◆ Exercise ◆
Lines before the one containing "- 모델의 Output Schema 관리합니다." are left out; copy that line and every later line through the end of the data exactly.

Exercise inputs below:

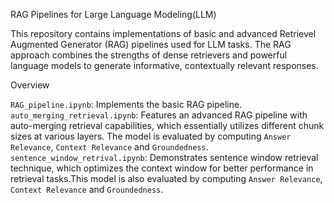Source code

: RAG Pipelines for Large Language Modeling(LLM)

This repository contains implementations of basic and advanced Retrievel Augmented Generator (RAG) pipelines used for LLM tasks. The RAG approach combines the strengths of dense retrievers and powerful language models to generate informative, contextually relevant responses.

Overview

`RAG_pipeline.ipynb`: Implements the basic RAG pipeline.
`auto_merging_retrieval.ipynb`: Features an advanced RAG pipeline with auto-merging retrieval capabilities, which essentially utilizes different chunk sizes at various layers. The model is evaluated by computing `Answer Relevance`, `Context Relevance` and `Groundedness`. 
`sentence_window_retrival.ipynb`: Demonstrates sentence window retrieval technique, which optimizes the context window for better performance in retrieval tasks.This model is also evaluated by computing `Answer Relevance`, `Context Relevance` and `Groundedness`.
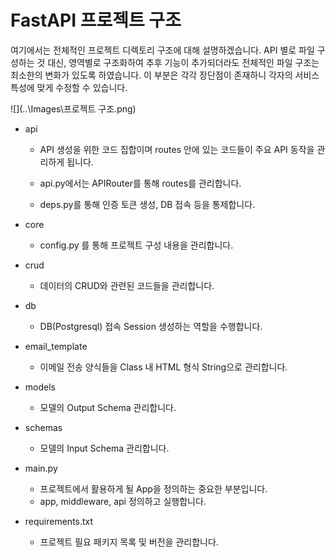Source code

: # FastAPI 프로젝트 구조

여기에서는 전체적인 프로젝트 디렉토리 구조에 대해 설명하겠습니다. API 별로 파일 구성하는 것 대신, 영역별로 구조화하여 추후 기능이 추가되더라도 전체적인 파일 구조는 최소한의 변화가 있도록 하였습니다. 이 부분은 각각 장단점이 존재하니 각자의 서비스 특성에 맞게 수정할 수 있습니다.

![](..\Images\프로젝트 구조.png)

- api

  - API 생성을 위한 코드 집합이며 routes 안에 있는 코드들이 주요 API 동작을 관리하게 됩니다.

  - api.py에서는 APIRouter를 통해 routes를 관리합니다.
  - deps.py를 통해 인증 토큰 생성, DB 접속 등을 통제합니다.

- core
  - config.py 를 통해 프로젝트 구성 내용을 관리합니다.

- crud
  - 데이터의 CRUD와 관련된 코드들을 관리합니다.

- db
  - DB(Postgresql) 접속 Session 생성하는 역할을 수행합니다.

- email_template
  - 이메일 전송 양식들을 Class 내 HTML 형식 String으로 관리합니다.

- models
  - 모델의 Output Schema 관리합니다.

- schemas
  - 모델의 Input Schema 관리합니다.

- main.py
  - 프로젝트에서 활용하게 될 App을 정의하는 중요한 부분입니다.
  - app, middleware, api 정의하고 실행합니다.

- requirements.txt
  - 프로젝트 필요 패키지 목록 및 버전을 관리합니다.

End of Exercise inputs.

◆ Answer space ◆
  - 모델의 Output Schema 관리합니다.

- schemas
  - 모델의 Input Schema 관리합니다.

- main.py
  - 프로젝트에서 활용하게 될 App을 정의하는 중요한 부분입니다.
  - app, middleware, api 정의하고 실행합니다.

- requirements.txt
  - 프로젝트 필요 패키지 목록 및 버전을 관리합니다.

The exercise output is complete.